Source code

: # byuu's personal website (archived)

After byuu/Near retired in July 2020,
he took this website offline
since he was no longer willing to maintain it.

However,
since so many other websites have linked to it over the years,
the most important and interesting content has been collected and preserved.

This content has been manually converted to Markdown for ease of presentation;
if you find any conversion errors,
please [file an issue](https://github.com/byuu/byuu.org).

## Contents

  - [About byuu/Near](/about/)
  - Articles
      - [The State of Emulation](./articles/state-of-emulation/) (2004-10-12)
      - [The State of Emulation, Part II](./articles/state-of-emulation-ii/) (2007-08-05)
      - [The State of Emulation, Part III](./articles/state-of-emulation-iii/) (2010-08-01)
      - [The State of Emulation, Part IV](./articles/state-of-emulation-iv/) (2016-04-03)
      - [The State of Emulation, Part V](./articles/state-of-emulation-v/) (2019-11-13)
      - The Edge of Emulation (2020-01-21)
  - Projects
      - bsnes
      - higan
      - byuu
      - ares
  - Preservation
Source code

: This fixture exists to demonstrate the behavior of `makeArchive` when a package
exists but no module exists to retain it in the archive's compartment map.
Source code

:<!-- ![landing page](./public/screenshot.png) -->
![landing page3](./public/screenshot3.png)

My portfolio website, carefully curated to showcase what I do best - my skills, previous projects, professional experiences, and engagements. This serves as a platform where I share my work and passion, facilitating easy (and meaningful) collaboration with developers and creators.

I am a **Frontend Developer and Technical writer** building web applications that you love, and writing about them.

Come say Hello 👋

◆ ◆ ◆ ◆

▸ Exercise goal
Repeat the listing exactly, from its first line to its last.

▸ Result of this task
Source code

: # byuu's personal website (archived)

After byuu/Near retired in July 2020,
he took this website offline
since he was no longer willing to maintain it.

However,
since so many other websites have linked to it over the years,
the most important and interesting content has been collected and preserved.

This content has been manually converted to Markdown for ease of presentation;
if you find any conversion errors,
please [file an issue](https://github.com/byuu/byuu.org).

## Contents

  - [About byuu/Near](/about/)
  - Articles
      - [The State of Emulation](./articles/state-of-emulation/) (2004-10-12)
      - [The State of Emulation, Part II](./articles/state-of-emulation-ii/) (2007-08-05)
      - [The State of Emulation, Part III](./articles/state-of-emulation-iii/) (2010-08-01)
      - [The State of Emulation, Part IV](./articles/state-of-emulation-iv/) (2016-04-03)
      - [The State of Emulation, Part V](./articles/state-of-emulation-v/) (2019-11-13)
      - The Edge of Emulation (2020-01-21)
  - Projects
      - bsnes
      - higan
      - byuu
      - ares
  - Preservation
Source code

: This fixture exists to demonstrate the behavior of `makeArchive` when a package
exists but no module exists to retain it in the archive's compartment map.
Source code

:<!-- ![landing page](./public/screenshot.png) -->
![landing page3](./public/screenshot3.png)

My portfolio website, carefully curated to showcase what I do best - my skills, previous projects, professional experiences, and engagements. This serves as a platform where I share my work and passion, facilitating easy (and meaningful) collaboration with developers and creators.

I am a **Frontend Developer and Technical writer** building web applications that you love, and writing about them.

Come say Hello 👋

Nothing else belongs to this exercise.